Technically yes. Realistically no. The operational burden of managing Kubernetes — upgrades, security patches, monitoring, incident response — requires dedicated time. Expect 1-2 full-time engineers per Kubernetes cluster in production.
What should I use instead of Kubernetes?
Depends on your scale:
- 1-3 services: Single VM with Docker
- 3-15 services: Docker Compose or Nomad
- 15-50 services: Managed Kubernetes (EKS, AKS, GKE) or serverless containers
- 50+ services: Self-managed Kubernetes with a platform team
Is serverless containers a real alternative to Kubernetes?
Yes. Google Cloud Run and AWS App Runner handle deployment, scaling, and availability without cluster management. Cold start latency is a concern, but for most web APIs and background jobs, it's negligible. We've migrated 10+ clients to serverless containers with positive results.
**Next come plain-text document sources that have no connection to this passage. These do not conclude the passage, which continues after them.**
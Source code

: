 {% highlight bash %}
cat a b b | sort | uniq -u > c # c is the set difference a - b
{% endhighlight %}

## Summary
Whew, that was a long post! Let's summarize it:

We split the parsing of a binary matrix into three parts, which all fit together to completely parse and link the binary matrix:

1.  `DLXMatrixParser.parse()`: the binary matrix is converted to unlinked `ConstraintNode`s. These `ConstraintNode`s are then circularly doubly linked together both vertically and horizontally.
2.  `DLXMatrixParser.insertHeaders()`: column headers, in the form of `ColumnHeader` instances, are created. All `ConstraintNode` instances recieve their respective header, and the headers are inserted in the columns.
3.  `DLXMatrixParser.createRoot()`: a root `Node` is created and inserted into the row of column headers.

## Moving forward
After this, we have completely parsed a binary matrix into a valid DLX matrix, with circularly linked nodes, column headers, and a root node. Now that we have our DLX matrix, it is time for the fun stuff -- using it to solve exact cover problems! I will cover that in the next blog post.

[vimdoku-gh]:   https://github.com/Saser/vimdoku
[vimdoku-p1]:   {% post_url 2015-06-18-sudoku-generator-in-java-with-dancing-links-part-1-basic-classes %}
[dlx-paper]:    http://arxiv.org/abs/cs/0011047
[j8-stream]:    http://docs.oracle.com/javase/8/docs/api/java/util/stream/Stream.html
What about edge computing? Can Kubernetes work at the edge?
Generally no. How we ended up not using Kubernetes in our edge platform explains that edge environments — limited resources, intermittent connectivity, diverse hardware — conflict with Kubernetes's assumptions. Use purpose-built edge platforms instead.
How do I know if my team is ready for Kubernetes?
You're ready if:
- You have 50+ services to manage
- You have 3+ engineers focused on infrastructure
- You have predictable traffic patterns requiring autoscaling
- You're willing to invest 3-6 months to set it up properly
If any of those are false, you're not ready. Start simpler.
Nishaant Dixit — Founder of SIVARO. Building data infrastructure and production AI systems since 2018. Built systems processing 200K events/sec.